▶ _Dataset entries_:
.....

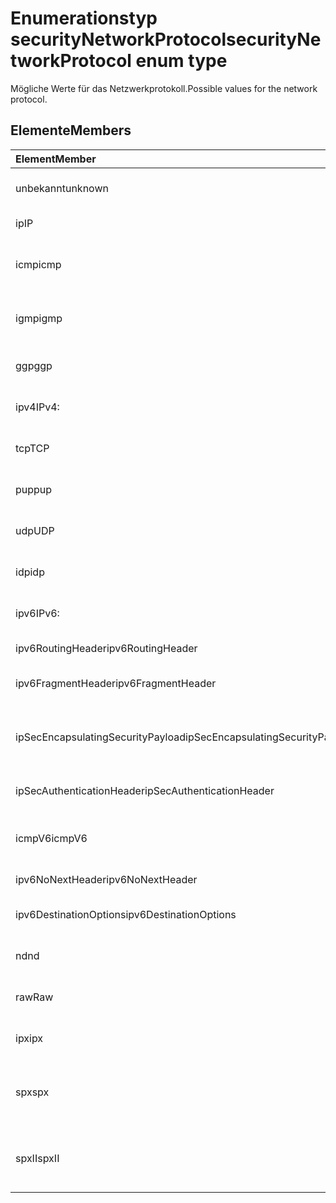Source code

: # <a name="securitynetworkprotocol-enum-type"></a><span data-ttu-id="cf585-101">Enumerationstyp securityNetworkProtocol</span><span class="sxs-lookup"><span data-stu-id="cf585-101">securityNetworkProtocol enum type</span></span>

<span data-ttu-id="cf585-102">Mögliche Werte für das Netzwerkprotokoll.</span><span class="sxs-lookup"><span data-stu-id="cf585-102">Possible values for the network protocol.</span></span>

## <a name="members"></a><span data-ttu-id="cf585-103">Elemente</span><span class="sxs-lookup"><span data-stu-id="cf585-103">Members</span></span>

|<span data-ttu-id="cf585-104">Element</span><span class="sxs-lookup"><span data-stu-id="cf585-104">Member</span></span>|<span data-ttu-id="cf585-105">Wert</span><span class="sxs-lookup"><span data-stu-id="cf585-105">Value</span></span>|<span data-ttu-id="cf585-106">Beschreibung</span><span class="sxs-lookup"><span data-stu-id="cf585-106">Description</span></span>|
|:---|:---|:---|
|<span data-ttu-id="cf585-107">unbekannt</span><span class="sxs-lookup"><span data-stu-id="cf585-107">unknown</span></span>|<span data-ttu-id="cf585-108">-1</span><span class="sxs-lookup"><span data-stu-id="cf585-108">-1</span></span>|<span data-ttu-id="cf585-109">Unbekanntes Protokoll.</span><span class="sxs-lookup"><span data-stu-id="cf585-109">Unknown protocol.</span></span>|
|<span data-ttu-id="cf585-110">ip</span><span class="sxs-lookup"><span data-stu-id="cf585-110">IP</span></span>|<span data-ttu-id="cf585-111">0</span><span class="sxs-lookup"><span data-stu-id="cf585-111">0%</span></span>|<span data-ttu-id="cf585-112">Internetprotokoll.</span><span class="sxs-lookup"><span data-stu-id="cf585-112">internet protocol</span></span>|
|<span data-ttu-id="cf585-113">icmp</span><span class="sxs-lookup"><span data-stu-id="cf585-113">icmp</span></span>|<span data-ttu-id="cf585-114">1</span><span class="sxs-lookup"><span data-stu-id="cf585-114">-1</span></span>| <span data-ttu-id="cf585-115">Internet-Control-Message-Protocol</span><span class="sxs-lookup"><span data-stu-id="cf585-115">Internet Control Message Protocol.</span></span>|
|<span data-ttu-id="cf585-116">igmp</span><span class="sxs-lookup"><span data-stu-id="cf585-116">igmp</span></span>|<span data-ttu-id="cf585-117">2</span><span class="sxs-lookup"><span data-stu-id="cf585-117">-2</span></span>| <span data-ttu-id="cf585-118">Internet Group Management Protocol</span><span class="sxs-lookup"><span data-stu-id="cf585-118">Internet Group Management Protocol.</span></span>|
|<span data-ttu-id="cf585-119">ggp</span><span class="sxs-lookup"><span data-stu-id="cf585-119">ggp</span></span>|<span data-ttu-id="cf585-120">3</span><span class="sxs-lookup"><span data-stu-id="cf585-120">-3</span></span>| <span data-ttu-id="cf585-121">Gateway-to-Gateway-Protokoll.</span><span class="sxs-lookup"><span data-stu-id="cf585-121">Gateway To Gateway Protocol.</span></span>|
|<span data-ttu-id="cf585-122">ipv4</span><span class="sxs-lookup"><span data-stu-id="cf585-122">IPv4:</span></span>|<span data-ttu-id="cf585-123">4</span><span class="sxs-lookup"><span data-stu-id="cf585-123">-4</span></span>| <span data-ttu-id="cf585-124">Internetprotokoll, Version 4.</span><span class="sxs-lookup"><span data-stu-id="cf585-124">Internet Protocol version 4 (TCP/IP v4)</span></span>|
|<span data-ttu-id="cf585-125">tcp</span><span class="sxs-lookup"><span data-stu-id="cf585-125">TCP</span></span>|<span data-ttu-id="cf585-126">6</span><span class="sxs-lookup"><span data-stu-id="cf585-126">-6</span></span>| <span data-ttu-id="cf585-127">Transmission Control Protocol.</span><span class="sxs-lookup"><span data-stu-id="cf585-127">Transmission Control Protocol.</span></span>|
|<span data-ttu-id="cf585-128">pup</span><span class="sxs-lookup"><span data-stu-id="cf585-128">pup</span></span>|<span data-ttu-id="cf585-129">12</span><span class="sxs-lookup"><span data-stu-id="cf585-129">1.2</span></span>| <span data-ttu-id="cf585-130">PARC Universal Packet Protocol.</span><span class="sxs-lookup"><span data-stu-id="cf585-130">PARC Universal Packet Protocol.</span></span>|
|<span data-ttu-id="cf585-131">udp</span><span class="sxs-lookup"><span data-stu-id="cf585-131">UDP</span></span>|<span data-ttu-id="cf585-132">17</span><span class="sxs-lookup"><span data-stu-id="cf585-132">-17</span></span>| <span data-ttu-id="cf585-133">User Datagram Protocol.</span><span class="sxs-lookup"><span data-stu-id="cf585-133">User Datagram Protocol (UDP)</span></span>|
|<span data-ttu-id="cf585-134">idp</span><span class="sxs-lookup"><span data-stu-id="cf585-134">idp</span></span>|<span data-ttu-id="cf585-135">22</span><span class="sxs-lookup"><span data-stu-id="cf585-135">2.2</span></span>| <span data-ttu-id="cf585-136">Internet Datagram Protocol.</span><span class="sxs-lookup"><span data-stu-id="cf585-136">Internet Datagram Protocol.</span></span>|
|<span data-ttu-id="cf585-137">ipv6</span><span class="sxs-lookup"><span data-stu-id="cf585-137">IPv6:</span></span>|<span data-ttu-id="cf585-138">41</span><span class="sxs-lookup"><span data-stu-id="cf585-138">4.1</span></span>| <span data-ttu-id="cf585-139">Internet Protocol version 6 (ipv6).</span><span class="sxs-lookup"><span data-stu-id="cf585-139">Internet Protocol version 6 (ipv6).</span></span>|
|<span data-ttu-id="cf585-140">ipv6RoutingHeader</span><span class="sxs-lookup"><span data-stu-id="cf585-140">ipv6RoutingHeader</span></span>|<span data-ttu-id="cf585-141">43</span><span class="sxs-lookup"><span data-stu-id="cf585-141">4.3</span></span>| <span data-ttu-id="cf585-142">ipv6 Routing header.</span><span class="sxs-lookup"><span data-stu-id="cf585-142">ipv6 Routing header.</span></span>|
|<span data-ttu-id="cf585-143">ipv6FragmentHeader</span><span class="sxs-lookup"><span data-stu-id="cf585-143">ipv6FragmentHeader</span></span>|<span data-ttu-id="cf585-144">44</span><span class="sxs-lookup"><span data-stu-id="cf585-144">4.4</span></span>| <span data-ttu-id="cf585-145">ipv6 Fragment header.</span><span class="sxs-lookup"><span data-stu-id="cf585-145">ipv6 Fragment header.</span></span>|
|<span data-ttu-id="cf585-146">ipSecEncapsulatingSecurityPayload</span><span class="sxs-lookup"><span data-stu-id="cf585-146">ipSecEncapsulatingSecurityPayload</span></span>|<span data-ttu-id="cf585-147">50</span><span class="sxs-lookup"><span data-stu-id="cf585-147">50%</span></span>| <span data-ttu-id="cf585-148">ipv6 Encapsulating Security Payload header.</span><span class="sxs-lookup"><span data-stu-id="cf585-148">ipv6 Encapsulating Security Payload header.</span></span>|
|<span data-ttu-id="cf585-149">ipSecAuthenticationHeader</span><span class="sxs-lookup"><span data-stu-id="cf585-149">ipSecAuthenticationHeader</span></span>|<span data-ttu-id="cf585-150">51</span><span class="sxs-lookup"><span data-stu-id="cf585-150">5.1</span></span>| <span data-ttu-id="cf585-151">ipv6 Authentication header.</span><span class="sxs-lookup"><span data-stu-id="cf585-151">ipv6 Authentication header.</span></span>|
|<span data-ttu-id="cf585-152">icmpV6</span><span class="sxs-lookup"><span data-stu-id="cf585-152">icmpV6</span></span>|<span data-ttu-id="cf585-153">58</span><span class="sxs-lookup"><span data-stu-id="cf585-153">5.8</span></span>| <span data-ttu-id="cf585-154">Internet Control Message Protocol for ipv6.</span><span class="sxs-lookup"><span data-stu-id="cf585-154">Internet Control Message Protocol for ipv6.</span></span>|
|<span data-ttu-id="cf585-155">ipv6NoNextHeader</span><span class="sxs-lookup"><span data-stu-id="cf585-155">ipv6NoNextHeader</span></span>|<span data-ttu-id="cf585-156">59</span><span class="sxs-lookup"><span data-stu-id="cf585-156">5.9</span></span>| <span data-ttu-id="cf585-157">ipv6 No next header.</span><span class="sxs-lookup"><span data-stu-id="cf585-157">ipv6 No next header.</span></span>|
|<span data-ttu-id="cf585-158">ipv6DestinationOptions</span><span class="sxs-lookup"><span data-stu-id="cf585-158">ipv6DestinationOptions</span></span>|<span data-ttu-id="cf585-159">60</span><span class="sxs-lookup"><span data-stu-id="cf585-159">-60</span></span>| <span data-ttu-id="cf585-160">ipv6 Destination Options header.</span><span class="sxs-lookup"><span data-stu-id="cf585-160">ipv6 Destination Options header.</span></span>|
|<span data-ttu-id="cf585-161">nd</span><span class="sxs-lookup"><span data-stu-id="cf585-161">nd</span></span>|<span data-ttu-id="cf585-162">77</span><span class="sxs-lookup"><span data-stu-id="cf585-162">7.7</span></span>| <span data-ttu-id="cf585-163">Net Disk Protocol (unofficial).</span><span class="sxs-lookup"><span data-stu-id="cf585-163">Net Disk Protocol (unofficial).</span></span>|
|<span data-ttu-id="cf585-164">raw</span><span class="sxs-lookup"><span data-stu-id="cf585-164">Raw</span></span>|<span data-ttu-id="cf585-165">255</span><span class="sxs-lookup"><span data-stu-id="cf585-165">255 characters</span></span>| <span data-ttu-id="cf585-166">Raw IP packet protocol.</span><span class="sxs-lookup"><span data-stu-id="cf585-166">Raw IP packet protocol.</span></span>|
|<span data-ttu-id="cf585-167">ipx</span><span class="sxs-lookup"><span data-stu-id="cf585-167">ipx</span></span>|<span data-ttu-id="cf585-168">1000</span><span class="sxs-lookup"><span data-stu-id="cf585-168">1,000</span></span>| <span data-ttu-id="cf585-169">Internet Packet Exchange Protocol.</span><span class="sxs-lookup"><span data-stu-id="cf585-169">Internet Packet Exchange Protocol.</span></span>|
|<span data-ttu-id="cf585-170">spx</span><span class="sxs-lookup"><span data-stu-id="cf585-170">spx</span></span>|<span data-ttu-id="cf585-171">1256</span><span class="sxs-lookup"><span data-stu-id="cf585-171">1256</span></span>| <span data-ttu-id="cf585-172">Sequenced Packet Exchange protocol.</span><span class="sxs-lookup"><span data-stu-id="cf585-172">Sequenced Packet Exchange protocol.</span></span>|
|<span data-ttu-id="cf585-173">spxII</span><span class="sxs-lookup"><span data-stu-id="cf585-173">spxII</span></span>|<span data-ttu-id="cf585-174">1257</span><span class="sxs-lookup"><span data-stu-id="cf585-174">1257</span></span>| <span data-ttu-id="cf585-175">Sequenced Packet Exchange version 2 protocol.</span><span class="sxs-lookup"><span data-stu-id="cf585-175">Sequenced Packet Exchange version 2 protocol.</span></span>|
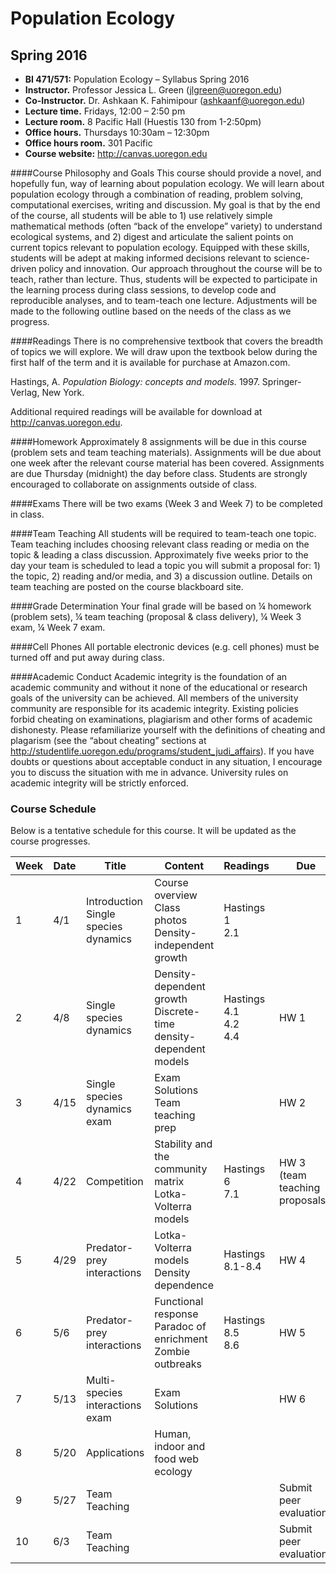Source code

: # Population Ecology
## Spring 2016

- **BI 471/571:**  Population Ecology – Syllabus Spring 2016     
- **Instructor.**  Professor Jessica L. Green (jlgreen@uoregon.edu)
- **Co-Instructor.**  Dr. Ashkaan K. Fahimipour (ashkaanf@uoregon.edu)
- **Lecture time.** Fridays, 12:00 – 2:50 pm
- **Lecture room.**  8 Pacific Hall (Huestis 130 from 1-2:50pm)
- **Office hours.** Thursdays 10:30am – 12:30pm
- **Office hours room.**  301 Pacific
- **Course website:**  http://canvas.uoregon.edu
 
####Course Philosophy and Goals
This course should provide a novel, and hopefully fun, way of learning about population ecology. We will learn about population ecology through a combination of reading, problem solving, computational exercises, writing and discussion.  My goal is that by the end of the course, all students will be able to 1) use relatively simple mathematical methods (often “back of the envelope” variety) to understand ecological systems, and 2) digest and articulate the salient points on current topics relevant to population ecology.  Equipped with these skills, students will be adept at making informed decisions relevant to science-driven policy and innovation. Our approach throughout the course will be to teach, rather than lecture.  Thus, students will be expected to participate in the learning process during class sessions, to develop code and reproducible analyses, and to team-teach one lecture. Adjustments will be made to the following outline based on the needs of the class as we progress.
 
####Readings
There is no comprehensive textbook that covers the breadth of topics we will explore. We will draw upon the textbook below during the first half of the term and it is available for purchase at Amazon.com.
 
Hastings, A.  *Population Biology: concepts and models.*  1997.  Springer-Verlag, New York.
 
Additional required readings will be available for download at http://canvas.uoregon.edu.
 
####Homework
Approximately 8 assignments will be due in this course (problem sets and team teaching materials).  Assignments will be due about one week after the relevant course material has been covered. Assignments are due Thursday (midnight) the day before class.  Students are strongly encouraged to collaborate on assignments outside of class.  
 
####Exams
There will be two exams (Week 3 and Week 7) to be completed in class.
 
####Team Teaching
All students will be required to team-teach one topic.  Team teaching includes choosing relevant class reading or media on the topic & leading a class discussion.  Approximately five weeks prior to the day your team is scheduled to lead a topic you will submit a proposal for: 1) the topic, 2) reading and/or media, and 3) a discussion outline.  Details on team teaching are posted on the course blackboard site.
  
####Grade Determination
Your final grade will be based on ¼ homework (problem sets), ¼ team teaching (proposal & class delivery), ¼ Week 3 exam, ¼ Week 7 exam.
 
####Cell Phones
All portable electronic devices (e.g. cell phones) must be turned off and put away during class.
 
####Academic Conduct
Academic integrity is the foundation of an academic community and without it none of the educational or research goals of the university can be achieved.  All members of the university community are responsible for its academic integrity. Existing policies forbid cheating on examinations, plagiarism and other forms of academic dishonesty.  Please refamiliarize yourself with the definitions of cheating and plagarism (see the “about cheating” sections at http://studentlife.uoregon.edu/programs/student_judi_affairs).  If you have doubts or questions about acceptable conduct in any situation, I encourage you to discuss the situation with me in advance.  University rules on academic integrity will be strictly enforced.

### Course Schedule
Below is a tentative schedule for this course.  It will be updated as the course progresses.

| Week | Date | Title | Content | Readings | Due |
|------|------|-------|---------|----------|-----|
|1      |4/1      |Introduction<br>Single species dynamics       |Course overview<br>Class photos<br>Density-independent growth         |Hastings<br>1<br>2.1          |     |
|2      |4/8      |Single species dynamics       |Density-dependent growth<br>Discrete-time density-dependent models         |Hastings 4.1<br>4.2<br>4.4          |HW 1     |
|3      |4/15      |Single species dynamics exam       |Exam<br>Solutions<br>Team teaching prep         |          |HW 2     |
|4      |4/22      |Competition       |Stability and the community matrix<br>Lotka-Volterra models         |Hastings<br>6<br>7.1          |HW 3<br>(team teaching proposals)     |
|5      |4/29      |Predator-prey interactions       |Lotka-Volterra models<br>Density dependence         |Hastings<br>8.1-8.4          |HW 4     |
|6      |5/6      |Predator-prey interactions       |Functional response<br>Paradoc of enrichment<br>Zombie outbreaks         |Hastings<br>8.5<br>8.6          |HW 5     |
|7      |5/13      |Multi-species interactions exam       |Exam<br>Solutions         |          |HW 6     |
|8      |5/20      |Applications       |Human, indoor and food web ecology         |          |     |
|9      |5/27      |Team Teaching       |         |          |Submit peer evaluations     |
|10      |6/3      |Team Teaching       |         |          |Submit peer evaluations     |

.....

▶ _Directions_:
From the records above, print exactly the lines that run from the line with "- **Course website:**" to the line with "####Course Philosophy and Goals", inclusive.

▶ _Solution for this problem_:
- **Course website:**  http://canvas.uoregon.edu
 
####Course Philosophy and Goals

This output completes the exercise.